* _What is needed_
Your answer should consist of the lines below that hold the word "readonly".

(Stored entries)

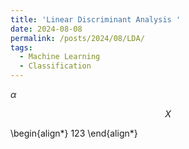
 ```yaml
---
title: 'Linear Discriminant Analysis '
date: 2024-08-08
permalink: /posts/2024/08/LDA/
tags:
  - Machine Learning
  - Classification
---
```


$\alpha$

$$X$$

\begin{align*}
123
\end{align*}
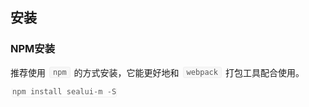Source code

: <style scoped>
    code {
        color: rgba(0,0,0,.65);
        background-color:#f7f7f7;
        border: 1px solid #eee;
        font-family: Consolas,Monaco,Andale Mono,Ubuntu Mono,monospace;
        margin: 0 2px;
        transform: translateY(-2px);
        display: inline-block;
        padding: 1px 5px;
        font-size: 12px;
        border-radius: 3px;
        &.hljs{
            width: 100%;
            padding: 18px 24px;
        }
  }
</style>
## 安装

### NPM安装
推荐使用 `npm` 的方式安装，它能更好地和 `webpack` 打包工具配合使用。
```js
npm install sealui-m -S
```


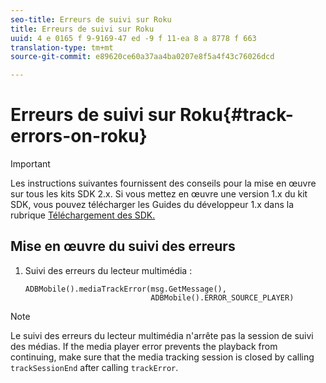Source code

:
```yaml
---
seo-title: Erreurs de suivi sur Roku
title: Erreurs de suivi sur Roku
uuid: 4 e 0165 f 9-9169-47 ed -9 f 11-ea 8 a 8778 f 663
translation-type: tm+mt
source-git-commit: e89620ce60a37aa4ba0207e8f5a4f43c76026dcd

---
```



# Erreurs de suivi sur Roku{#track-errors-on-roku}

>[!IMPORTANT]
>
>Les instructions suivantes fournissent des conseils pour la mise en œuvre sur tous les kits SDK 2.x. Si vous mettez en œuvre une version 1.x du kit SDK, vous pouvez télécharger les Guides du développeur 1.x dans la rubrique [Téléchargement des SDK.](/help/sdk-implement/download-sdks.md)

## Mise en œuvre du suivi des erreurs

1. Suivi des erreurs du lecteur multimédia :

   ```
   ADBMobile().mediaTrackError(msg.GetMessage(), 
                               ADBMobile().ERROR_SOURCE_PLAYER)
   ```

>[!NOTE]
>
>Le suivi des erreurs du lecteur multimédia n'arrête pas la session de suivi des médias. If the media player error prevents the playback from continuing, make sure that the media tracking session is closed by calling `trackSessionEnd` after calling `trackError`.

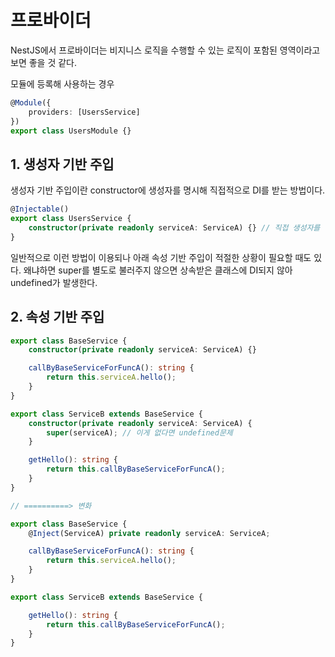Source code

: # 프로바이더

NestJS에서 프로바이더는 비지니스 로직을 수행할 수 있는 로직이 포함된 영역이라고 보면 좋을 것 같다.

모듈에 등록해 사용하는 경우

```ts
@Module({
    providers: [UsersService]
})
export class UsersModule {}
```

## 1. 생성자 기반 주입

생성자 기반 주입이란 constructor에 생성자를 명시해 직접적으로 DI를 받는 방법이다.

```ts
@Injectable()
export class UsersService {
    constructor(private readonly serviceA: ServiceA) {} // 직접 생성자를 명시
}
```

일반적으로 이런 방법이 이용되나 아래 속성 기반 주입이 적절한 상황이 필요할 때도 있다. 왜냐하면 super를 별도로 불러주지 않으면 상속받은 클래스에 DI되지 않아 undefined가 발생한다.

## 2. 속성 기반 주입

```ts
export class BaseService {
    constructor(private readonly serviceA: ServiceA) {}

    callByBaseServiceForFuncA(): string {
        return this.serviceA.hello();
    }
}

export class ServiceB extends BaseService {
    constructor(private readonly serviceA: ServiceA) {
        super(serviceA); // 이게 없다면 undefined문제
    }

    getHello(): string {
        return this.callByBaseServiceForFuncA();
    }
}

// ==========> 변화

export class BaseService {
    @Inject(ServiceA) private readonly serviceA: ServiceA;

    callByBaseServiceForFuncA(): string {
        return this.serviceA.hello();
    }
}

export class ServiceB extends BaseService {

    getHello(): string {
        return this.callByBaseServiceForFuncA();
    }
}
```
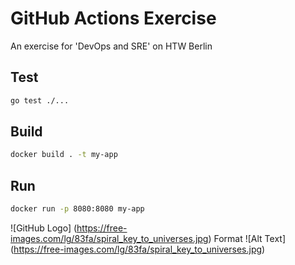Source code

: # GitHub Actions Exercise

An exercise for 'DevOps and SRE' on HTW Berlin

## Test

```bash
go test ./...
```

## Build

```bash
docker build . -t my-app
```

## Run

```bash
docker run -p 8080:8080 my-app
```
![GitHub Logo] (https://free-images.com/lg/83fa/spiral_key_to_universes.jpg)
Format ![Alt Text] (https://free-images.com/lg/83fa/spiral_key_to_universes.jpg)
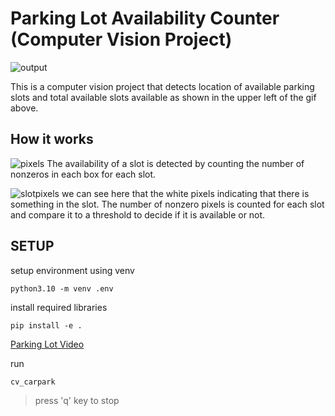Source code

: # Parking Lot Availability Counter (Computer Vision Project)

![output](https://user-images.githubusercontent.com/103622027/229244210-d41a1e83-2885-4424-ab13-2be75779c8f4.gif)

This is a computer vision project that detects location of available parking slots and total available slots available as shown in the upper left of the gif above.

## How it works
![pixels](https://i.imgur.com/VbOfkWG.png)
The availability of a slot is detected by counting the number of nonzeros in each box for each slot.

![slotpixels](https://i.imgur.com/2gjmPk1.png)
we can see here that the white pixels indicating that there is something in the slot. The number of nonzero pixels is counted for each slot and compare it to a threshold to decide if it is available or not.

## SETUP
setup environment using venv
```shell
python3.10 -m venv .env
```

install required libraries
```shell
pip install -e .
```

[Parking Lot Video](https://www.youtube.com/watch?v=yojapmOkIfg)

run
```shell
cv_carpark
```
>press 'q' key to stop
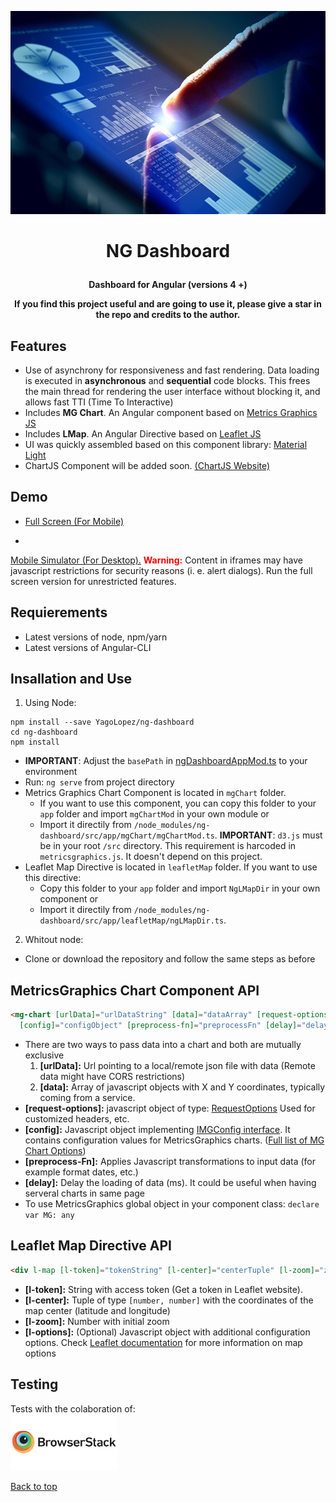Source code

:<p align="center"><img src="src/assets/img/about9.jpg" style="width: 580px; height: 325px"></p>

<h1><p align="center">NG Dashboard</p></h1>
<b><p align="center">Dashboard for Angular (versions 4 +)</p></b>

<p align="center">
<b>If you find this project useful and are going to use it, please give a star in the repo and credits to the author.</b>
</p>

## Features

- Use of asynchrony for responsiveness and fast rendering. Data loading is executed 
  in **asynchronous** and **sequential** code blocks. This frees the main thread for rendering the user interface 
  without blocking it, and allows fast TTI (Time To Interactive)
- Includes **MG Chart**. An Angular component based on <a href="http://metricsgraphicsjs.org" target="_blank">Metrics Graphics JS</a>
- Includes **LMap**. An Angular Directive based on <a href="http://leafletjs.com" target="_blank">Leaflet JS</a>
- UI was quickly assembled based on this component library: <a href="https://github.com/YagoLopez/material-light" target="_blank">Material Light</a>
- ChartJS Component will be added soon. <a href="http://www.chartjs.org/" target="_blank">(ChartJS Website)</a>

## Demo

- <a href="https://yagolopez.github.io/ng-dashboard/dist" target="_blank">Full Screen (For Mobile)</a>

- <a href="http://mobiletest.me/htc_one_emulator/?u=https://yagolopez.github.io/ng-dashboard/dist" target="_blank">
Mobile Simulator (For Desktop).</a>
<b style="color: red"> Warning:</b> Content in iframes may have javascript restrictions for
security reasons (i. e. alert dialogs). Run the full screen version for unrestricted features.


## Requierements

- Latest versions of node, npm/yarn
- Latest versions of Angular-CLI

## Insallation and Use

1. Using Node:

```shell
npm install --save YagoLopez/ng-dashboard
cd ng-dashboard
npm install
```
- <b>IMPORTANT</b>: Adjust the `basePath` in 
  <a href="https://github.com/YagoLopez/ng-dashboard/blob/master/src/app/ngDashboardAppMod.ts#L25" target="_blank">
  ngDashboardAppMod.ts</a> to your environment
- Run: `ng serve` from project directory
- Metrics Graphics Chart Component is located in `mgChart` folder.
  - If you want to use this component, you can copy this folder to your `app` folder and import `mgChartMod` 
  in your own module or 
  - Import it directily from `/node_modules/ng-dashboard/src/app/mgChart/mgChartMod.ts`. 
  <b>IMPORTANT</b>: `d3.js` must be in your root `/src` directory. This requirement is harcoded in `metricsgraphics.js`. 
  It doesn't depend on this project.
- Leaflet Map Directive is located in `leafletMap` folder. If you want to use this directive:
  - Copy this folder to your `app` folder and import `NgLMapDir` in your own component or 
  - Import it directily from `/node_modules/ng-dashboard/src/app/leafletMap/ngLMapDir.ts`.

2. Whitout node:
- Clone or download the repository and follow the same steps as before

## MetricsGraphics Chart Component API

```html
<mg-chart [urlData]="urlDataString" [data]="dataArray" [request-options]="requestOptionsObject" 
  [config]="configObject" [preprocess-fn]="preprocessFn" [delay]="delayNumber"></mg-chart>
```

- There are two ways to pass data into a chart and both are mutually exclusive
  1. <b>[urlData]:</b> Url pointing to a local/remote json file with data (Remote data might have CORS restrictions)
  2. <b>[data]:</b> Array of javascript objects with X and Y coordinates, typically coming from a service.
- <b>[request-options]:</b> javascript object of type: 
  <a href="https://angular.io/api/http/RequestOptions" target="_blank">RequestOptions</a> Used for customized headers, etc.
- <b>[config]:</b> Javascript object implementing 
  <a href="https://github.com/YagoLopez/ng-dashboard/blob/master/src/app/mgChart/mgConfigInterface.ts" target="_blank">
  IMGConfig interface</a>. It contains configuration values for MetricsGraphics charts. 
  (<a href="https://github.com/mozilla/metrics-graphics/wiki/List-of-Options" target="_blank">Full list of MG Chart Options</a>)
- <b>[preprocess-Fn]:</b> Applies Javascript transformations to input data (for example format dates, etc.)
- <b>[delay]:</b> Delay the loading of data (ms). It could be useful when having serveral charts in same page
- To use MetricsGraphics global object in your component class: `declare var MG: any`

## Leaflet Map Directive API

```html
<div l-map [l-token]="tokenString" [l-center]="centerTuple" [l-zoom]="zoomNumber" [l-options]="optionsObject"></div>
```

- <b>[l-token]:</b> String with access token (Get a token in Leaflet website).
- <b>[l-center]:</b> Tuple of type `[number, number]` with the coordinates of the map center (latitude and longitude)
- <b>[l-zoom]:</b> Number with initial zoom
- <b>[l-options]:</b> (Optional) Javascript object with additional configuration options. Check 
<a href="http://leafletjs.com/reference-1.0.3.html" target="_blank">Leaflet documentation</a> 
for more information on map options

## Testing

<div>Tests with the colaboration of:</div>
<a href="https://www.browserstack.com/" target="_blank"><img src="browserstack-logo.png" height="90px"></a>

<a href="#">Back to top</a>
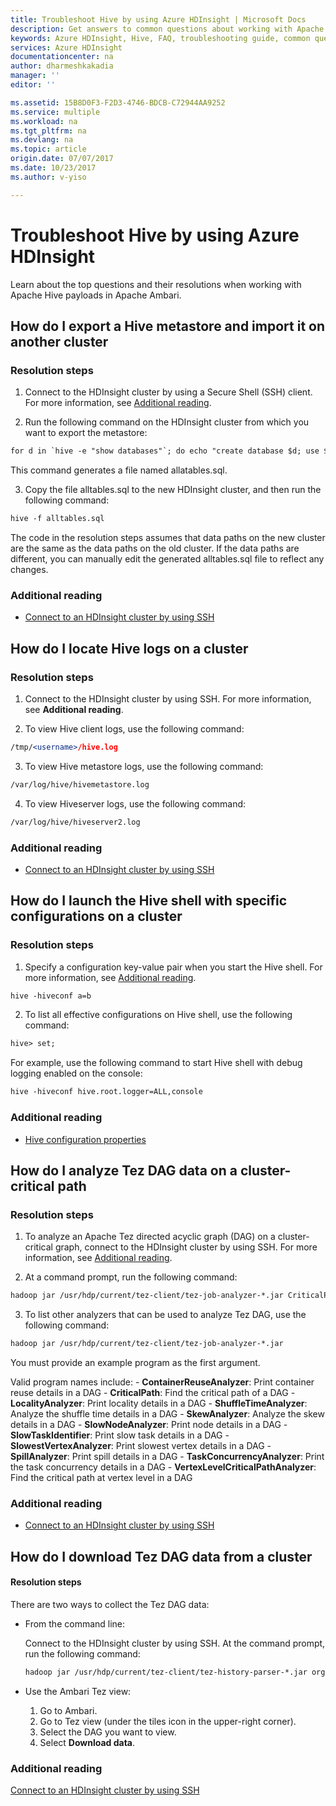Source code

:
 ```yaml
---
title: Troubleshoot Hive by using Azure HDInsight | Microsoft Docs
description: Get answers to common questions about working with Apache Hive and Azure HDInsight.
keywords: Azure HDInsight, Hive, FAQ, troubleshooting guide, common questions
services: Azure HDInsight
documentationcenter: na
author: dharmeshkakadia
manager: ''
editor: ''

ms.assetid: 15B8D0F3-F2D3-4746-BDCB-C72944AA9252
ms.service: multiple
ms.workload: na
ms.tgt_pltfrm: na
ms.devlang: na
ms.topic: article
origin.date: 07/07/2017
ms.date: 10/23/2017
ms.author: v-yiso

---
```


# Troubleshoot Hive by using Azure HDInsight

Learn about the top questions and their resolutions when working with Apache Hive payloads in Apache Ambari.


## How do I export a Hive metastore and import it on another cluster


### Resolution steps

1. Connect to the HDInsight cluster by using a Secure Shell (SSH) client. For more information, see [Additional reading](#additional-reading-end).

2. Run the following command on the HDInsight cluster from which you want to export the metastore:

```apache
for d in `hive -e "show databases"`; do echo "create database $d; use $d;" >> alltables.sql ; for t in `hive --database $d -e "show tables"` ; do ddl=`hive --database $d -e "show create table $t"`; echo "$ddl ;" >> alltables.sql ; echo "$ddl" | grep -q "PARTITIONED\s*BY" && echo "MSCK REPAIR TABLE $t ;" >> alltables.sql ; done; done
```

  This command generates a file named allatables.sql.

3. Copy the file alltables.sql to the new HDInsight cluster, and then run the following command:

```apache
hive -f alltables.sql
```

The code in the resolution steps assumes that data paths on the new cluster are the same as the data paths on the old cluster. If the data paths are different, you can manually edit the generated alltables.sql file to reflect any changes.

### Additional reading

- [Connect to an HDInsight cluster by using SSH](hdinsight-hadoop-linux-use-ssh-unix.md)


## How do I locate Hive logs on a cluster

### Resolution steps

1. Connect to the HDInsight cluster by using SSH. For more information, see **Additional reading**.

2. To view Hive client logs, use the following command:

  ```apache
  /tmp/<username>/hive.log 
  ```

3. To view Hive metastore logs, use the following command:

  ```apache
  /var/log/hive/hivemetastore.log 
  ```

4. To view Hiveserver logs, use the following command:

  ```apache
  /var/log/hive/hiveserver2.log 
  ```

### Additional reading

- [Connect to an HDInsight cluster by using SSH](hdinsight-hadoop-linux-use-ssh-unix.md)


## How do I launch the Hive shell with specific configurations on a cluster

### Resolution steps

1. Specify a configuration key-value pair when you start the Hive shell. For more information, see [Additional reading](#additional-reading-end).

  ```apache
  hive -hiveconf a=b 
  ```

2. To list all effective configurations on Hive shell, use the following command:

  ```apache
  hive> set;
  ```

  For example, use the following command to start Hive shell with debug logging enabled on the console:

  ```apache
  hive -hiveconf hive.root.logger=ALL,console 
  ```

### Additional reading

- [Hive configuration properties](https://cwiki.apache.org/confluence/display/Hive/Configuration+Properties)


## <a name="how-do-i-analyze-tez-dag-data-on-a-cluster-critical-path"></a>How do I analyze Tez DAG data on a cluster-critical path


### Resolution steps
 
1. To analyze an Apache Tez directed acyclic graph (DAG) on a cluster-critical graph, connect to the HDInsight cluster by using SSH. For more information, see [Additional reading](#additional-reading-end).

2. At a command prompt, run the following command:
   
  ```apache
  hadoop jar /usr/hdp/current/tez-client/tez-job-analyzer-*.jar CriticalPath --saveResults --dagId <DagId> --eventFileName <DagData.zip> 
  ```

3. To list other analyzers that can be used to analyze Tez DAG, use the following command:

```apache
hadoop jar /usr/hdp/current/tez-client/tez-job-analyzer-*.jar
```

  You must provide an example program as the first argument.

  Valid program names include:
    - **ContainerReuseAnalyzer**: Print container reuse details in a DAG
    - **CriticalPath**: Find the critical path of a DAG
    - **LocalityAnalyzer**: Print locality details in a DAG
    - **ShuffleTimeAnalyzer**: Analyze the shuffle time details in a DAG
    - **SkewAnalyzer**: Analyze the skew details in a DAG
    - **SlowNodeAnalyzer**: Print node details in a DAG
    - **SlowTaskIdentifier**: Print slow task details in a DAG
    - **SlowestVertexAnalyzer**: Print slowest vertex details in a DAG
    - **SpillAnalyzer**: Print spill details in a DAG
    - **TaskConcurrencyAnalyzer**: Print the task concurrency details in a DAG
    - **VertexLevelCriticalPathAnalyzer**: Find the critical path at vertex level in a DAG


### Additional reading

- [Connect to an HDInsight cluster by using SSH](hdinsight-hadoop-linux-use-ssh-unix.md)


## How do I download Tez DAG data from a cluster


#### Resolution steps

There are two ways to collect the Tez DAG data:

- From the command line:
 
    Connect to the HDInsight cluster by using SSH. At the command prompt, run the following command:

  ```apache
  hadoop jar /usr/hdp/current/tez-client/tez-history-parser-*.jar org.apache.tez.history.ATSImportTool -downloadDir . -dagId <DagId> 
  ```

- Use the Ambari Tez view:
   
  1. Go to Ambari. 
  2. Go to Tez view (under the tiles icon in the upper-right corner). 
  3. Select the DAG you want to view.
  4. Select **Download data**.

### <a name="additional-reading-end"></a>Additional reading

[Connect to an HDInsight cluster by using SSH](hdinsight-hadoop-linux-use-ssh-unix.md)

* _Your solution_
    constructor(private readonly serviceA: ServiceA) {} // 직접 생성자를 명시
    constructor(private readonly serviceA: ServiceA) {}
    constructor(private readonly serviceA: ServiceA) {
    @Inject(ServiceA) private readonly serviceA: ServiceA;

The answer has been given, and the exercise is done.